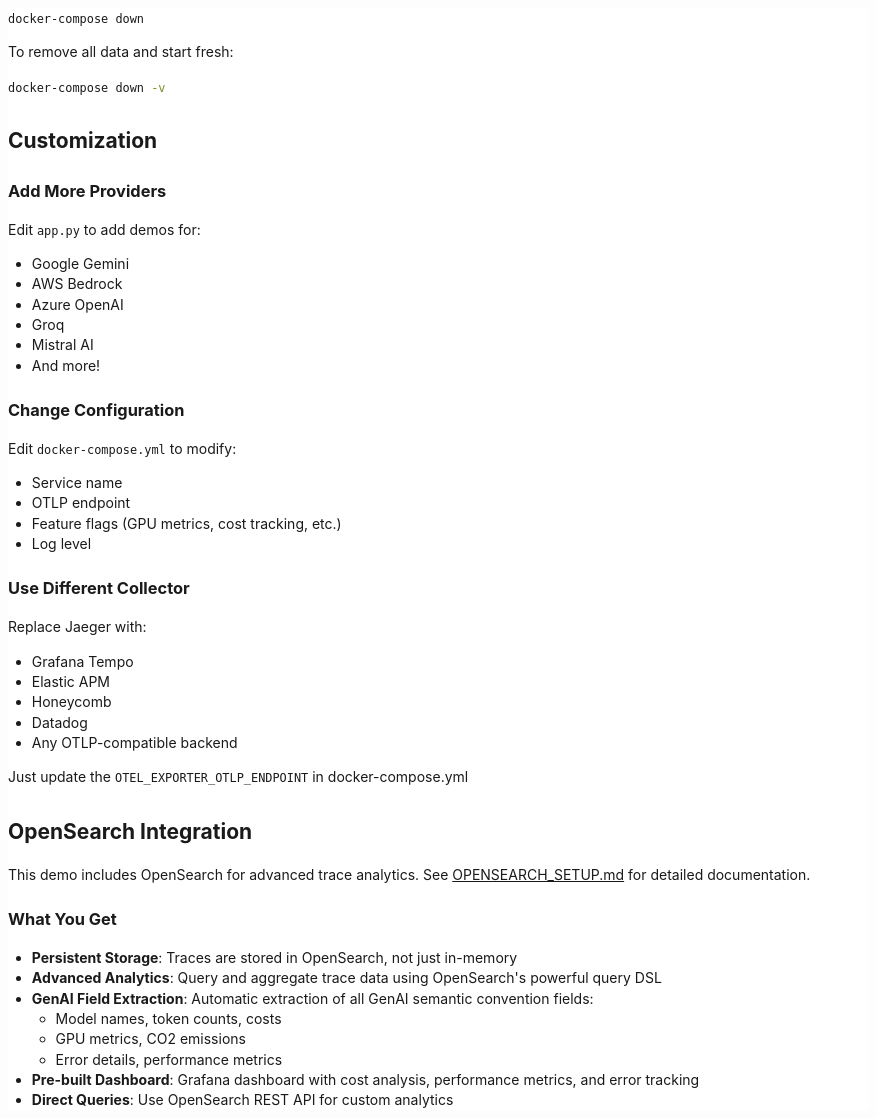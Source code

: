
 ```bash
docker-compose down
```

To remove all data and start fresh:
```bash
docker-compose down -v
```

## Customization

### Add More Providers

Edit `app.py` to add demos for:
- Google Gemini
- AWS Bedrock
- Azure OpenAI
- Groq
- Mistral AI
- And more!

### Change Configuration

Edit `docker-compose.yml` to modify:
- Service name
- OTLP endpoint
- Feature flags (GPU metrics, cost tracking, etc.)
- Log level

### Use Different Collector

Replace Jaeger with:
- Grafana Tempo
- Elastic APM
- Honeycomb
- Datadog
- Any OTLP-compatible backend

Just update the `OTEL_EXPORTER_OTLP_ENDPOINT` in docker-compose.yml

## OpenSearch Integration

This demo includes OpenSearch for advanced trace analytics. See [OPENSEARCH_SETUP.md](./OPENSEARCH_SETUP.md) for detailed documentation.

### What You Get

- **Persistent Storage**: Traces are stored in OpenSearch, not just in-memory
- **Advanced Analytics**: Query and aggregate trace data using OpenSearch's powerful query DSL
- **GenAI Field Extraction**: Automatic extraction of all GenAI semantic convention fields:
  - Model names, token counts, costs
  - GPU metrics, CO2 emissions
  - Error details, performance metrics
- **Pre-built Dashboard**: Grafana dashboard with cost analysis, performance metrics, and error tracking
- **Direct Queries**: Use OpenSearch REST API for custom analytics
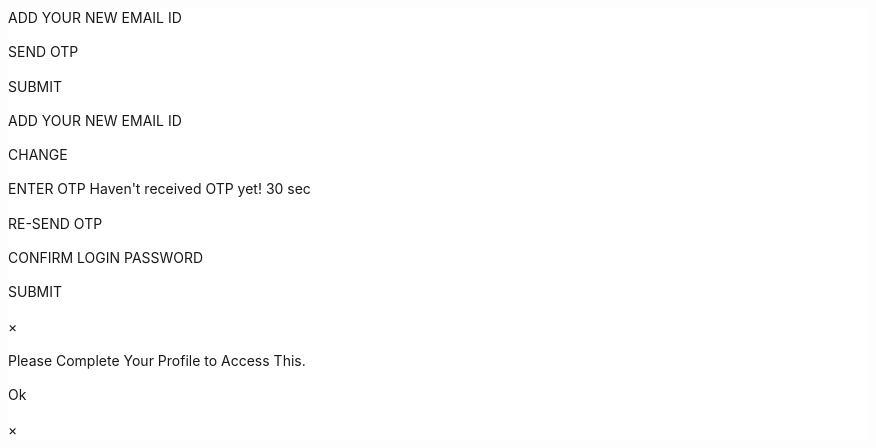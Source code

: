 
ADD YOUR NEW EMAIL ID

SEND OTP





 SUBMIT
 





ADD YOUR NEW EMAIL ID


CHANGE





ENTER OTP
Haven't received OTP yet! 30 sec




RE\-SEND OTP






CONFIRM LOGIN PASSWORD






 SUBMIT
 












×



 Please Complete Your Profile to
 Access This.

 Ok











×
---------------
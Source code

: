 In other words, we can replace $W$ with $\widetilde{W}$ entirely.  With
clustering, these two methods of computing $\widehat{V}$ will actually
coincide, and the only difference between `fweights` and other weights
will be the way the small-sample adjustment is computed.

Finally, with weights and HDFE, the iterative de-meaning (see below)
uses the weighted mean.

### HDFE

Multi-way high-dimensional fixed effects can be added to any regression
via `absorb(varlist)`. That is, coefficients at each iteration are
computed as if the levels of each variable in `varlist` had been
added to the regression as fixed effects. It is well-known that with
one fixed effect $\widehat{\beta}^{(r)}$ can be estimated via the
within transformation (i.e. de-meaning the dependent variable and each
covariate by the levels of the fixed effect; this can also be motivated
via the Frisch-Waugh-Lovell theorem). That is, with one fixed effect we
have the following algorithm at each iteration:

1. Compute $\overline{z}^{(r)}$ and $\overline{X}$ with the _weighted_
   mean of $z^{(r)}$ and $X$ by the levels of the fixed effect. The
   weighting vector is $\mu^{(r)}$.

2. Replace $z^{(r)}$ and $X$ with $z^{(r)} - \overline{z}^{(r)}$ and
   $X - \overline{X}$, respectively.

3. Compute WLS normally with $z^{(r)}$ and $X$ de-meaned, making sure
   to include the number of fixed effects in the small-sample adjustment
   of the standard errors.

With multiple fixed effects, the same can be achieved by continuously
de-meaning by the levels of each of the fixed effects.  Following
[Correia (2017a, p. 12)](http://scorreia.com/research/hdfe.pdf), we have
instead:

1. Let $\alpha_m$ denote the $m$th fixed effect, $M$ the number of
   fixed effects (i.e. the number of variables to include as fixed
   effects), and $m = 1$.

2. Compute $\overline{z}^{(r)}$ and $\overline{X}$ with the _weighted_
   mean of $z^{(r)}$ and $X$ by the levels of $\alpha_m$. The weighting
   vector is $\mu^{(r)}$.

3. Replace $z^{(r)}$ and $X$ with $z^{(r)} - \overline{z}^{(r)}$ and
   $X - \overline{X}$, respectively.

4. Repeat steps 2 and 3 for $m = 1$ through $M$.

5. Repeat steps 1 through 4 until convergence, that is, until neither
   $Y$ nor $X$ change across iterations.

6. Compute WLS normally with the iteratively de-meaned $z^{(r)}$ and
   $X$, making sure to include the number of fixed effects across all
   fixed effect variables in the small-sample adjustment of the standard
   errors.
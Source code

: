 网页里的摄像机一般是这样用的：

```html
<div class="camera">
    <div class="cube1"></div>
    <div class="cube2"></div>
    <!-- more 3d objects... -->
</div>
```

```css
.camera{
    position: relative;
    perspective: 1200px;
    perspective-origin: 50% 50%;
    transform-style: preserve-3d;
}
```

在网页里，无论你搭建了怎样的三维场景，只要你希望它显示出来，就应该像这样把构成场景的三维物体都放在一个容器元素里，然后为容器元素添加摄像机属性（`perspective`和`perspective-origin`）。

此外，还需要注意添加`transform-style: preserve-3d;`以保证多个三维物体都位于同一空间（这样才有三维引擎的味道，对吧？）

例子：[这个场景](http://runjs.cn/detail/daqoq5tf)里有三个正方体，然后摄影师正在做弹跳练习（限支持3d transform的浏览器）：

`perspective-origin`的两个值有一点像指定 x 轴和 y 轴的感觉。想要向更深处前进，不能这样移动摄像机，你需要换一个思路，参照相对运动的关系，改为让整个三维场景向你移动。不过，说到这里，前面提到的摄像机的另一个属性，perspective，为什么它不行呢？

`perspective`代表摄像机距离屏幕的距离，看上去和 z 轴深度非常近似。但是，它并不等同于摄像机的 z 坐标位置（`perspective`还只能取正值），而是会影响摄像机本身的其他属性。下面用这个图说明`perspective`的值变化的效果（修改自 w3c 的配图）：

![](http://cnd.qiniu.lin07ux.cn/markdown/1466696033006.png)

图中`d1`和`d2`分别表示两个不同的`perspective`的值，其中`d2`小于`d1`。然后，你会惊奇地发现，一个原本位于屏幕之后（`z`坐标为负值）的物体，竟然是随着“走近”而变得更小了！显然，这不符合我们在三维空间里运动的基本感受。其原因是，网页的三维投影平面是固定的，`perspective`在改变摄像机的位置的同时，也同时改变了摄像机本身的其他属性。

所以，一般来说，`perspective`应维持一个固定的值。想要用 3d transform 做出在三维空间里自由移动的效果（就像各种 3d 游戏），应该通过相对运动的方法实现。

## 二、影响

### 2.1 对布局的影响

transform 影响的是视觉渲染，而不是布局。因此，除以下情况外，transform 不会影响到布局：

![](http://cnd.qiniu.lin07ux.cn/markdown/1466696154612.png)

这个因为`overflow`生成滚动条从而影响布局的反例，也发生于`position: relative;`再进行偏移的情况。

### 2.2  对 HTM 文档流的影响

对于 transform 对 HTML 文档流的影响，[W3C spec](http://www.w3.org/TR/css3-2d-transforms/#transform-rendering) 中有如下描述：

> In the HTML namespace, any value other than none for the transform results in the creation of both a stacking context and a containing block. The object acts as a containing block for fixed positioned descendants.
---------------
**Task to carry out:**
Start with the line above that contains "对于 transform 对" and end with the line that contains "fixed positioned descendants.". Write out those lines exactly, and only those.

**Task answer:**
对于 transform 对 HTML 文档流的影响，[W3C spec](http://www.w3.org/TR/css3-2d-transforms/#transform-rendering) 中有如下描述：

> In the HTML namespace, any value other than none for the transform results in the creation of both a stacking context and a containing block. The object acts as a containing block for fixed positioned descendants.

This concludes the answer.